Why does it have to take the Jets trailing 14-3 on their way to a 27-12 loss to the Bengals for coaches and players to get on the same page?
Passion in the heat of battle is not necessarily a bad thing — see Bill Parcells and Phil Simms — but disconnect between the defensive coaching staff and the players is an ominous sign.
The Jets can pooh pooh it as a family feud, but head coach Robert Saleh might want to hand out those “Positive Vibes Only” T-shirts and ride herd over it.
“It’s not like I’m calling the plays and make them call the plays and different stuff like that,” Williams said. “I feel like this team, this defense, is going to go as the defensive line goes. We got to step up and put the whole defense, put the whole team on our backs. I feel like every last one of those guys feels the same way. Don’t try to shy away from that challenge.”
Whitecotton had gotten up from a knee to confront his star player.
“We were saying the same things to each other but just loud at each other,” Williams said.

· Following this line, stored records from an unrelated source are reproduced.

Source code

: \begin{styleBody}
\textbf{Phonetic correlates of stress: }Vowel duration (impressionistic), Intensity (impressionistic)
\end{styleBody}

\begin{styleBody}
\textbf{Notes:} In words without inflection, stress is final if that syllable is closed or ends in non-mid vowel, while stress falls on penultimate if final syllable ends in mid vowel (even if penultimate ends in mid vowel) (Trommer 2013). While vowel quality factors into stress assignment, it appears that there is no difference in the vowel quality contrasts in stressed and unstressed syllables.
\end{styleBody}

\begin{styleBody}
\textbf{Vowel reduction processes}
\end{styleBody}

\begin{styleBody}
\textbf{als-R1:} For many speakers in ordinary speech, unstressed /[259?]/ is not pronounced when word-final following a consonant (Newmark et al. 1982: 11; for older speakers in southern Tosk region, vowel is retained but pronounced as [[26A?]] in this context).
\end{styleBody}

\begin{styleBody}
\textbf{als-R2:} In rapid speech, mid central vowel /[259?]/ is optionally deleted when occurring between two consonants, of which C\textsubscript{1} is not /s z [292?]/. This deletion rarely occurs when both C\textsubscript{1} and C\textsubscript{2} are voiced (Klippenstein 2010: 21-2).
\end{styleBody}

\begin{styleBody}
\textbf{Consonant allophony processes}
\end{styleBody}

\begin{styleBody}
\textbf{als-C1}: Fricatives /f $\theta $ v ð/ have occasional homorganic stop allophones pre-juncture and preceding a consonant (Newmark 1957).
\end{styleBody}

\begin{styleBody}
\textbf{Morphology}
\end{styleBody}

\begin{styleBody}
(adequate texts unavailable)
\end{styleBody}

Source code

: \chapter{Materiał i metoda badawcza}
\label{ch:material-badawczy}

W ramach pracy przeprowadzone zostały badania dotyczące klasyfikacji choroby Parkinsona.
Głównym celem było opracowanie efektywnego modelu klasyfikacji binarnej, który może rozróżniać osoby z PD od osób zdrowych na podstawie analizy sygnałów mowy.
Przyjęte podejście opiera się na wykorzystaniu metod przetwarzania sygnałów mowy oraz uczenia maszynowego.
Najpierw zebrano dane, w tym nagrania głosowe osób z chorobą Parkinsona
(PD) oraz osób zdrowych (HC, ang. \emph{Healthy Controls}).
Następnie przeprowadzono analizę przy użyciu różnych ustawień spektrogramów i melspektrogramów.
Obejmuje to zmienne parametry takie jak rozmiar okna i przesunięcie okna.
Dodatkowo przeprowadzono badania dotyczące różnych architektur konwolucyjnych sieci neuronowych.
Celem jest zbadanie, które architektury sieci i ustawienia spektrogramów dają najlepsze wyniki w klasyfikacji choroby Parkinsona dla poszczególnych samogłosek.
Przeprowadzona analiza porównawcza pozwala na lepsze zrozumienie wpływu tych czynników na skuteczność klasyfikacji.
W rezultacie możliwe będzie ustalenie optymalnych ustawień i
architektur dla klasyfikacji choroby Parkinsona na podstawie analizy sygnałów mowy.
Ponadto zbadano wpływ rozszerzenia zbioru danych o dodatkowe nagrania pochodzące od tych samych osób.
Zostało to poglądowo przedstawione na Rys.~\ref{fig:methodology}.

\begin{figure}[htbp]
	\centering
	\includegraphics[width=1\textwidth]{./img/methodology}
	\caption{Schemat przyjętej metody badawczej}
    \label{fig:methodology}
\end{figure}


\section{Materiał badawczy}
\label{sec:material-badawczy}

He remembers Whitecotton telling him: “I want you to four-man rush. I want you to go get a sack.”
They would kiss and make up but not before the CBS cameras showed several of Williams’ defensive linemen brothers separating the two of them.
“At the end of the day, you don’t want blowups like that,” Sheldon Rankins told The Post, “but you love to see guys have that passion, that fire, to want to put in on themselves to go out there and be that guy to make the play. It’s definitely not like him, he’s normally smiling, happy-go-lucky, cracking jokes, always see those big teeth.”
Poor Whitecotton. Jeff Ulbrich is Saleh’s defensive coordinator. He was not in the immediate vicinity of the brouhaha.
“The messenger kind of caught some fire in the midst of it all,” Rankins said, and chuckled. “Our D-line coach is the one who handles the things from the drive.”
In the locker room, Williams professed his love for his D-line/brother coach. “It was kind of more of a pump up than animosity,” Solomon Thomas said.
He was one of the peacemakers.
“Obviously it doesn’t look good, so we don’t want everybody to see that, you want to keep that internal,” Thomas said.
Though Rankins recorded the only sack on 36 Burrow dropbacks, it was more the lousy communication in the secondary on a 5-yard Ja’Marr Chase TD catch that proved to be the inevitable final nail in the coffin.
All this on a day that saw John Franklin-Myers unnecessarily pushing Burrow into the turf at the end of a third-and-9 throwaway that ultimately gave the Bengals a touchdown, an unsportsmanlike conduct penalty in the end zone against Corey Davis that forced Joe Flacco to overcome third-and-2 — which he could not on a day when he had no running game, no protection and four turnovers and was serenaded again with “We Want [Mike] White” by those Same Old Long-Suffering Jets fans.
“We got dogs in our room, bro, and everybody on the staff knows, everybody in the organization knows,” Williams said.
It didn’t appear that everyone in the organization did when the game began.
“We weren’t getting there the way we wanted to,” Thomas said. “We just wanted to rush with our D-line.”
Terrible optics for a team still trying to learn how to win.
“The TV made it look different than it really was on the field,” Williams said.
I said: “It wasn’t pretty.”
“Football’s not pretty,” Williams responded.
Not the way the Folly Green Jets played, no.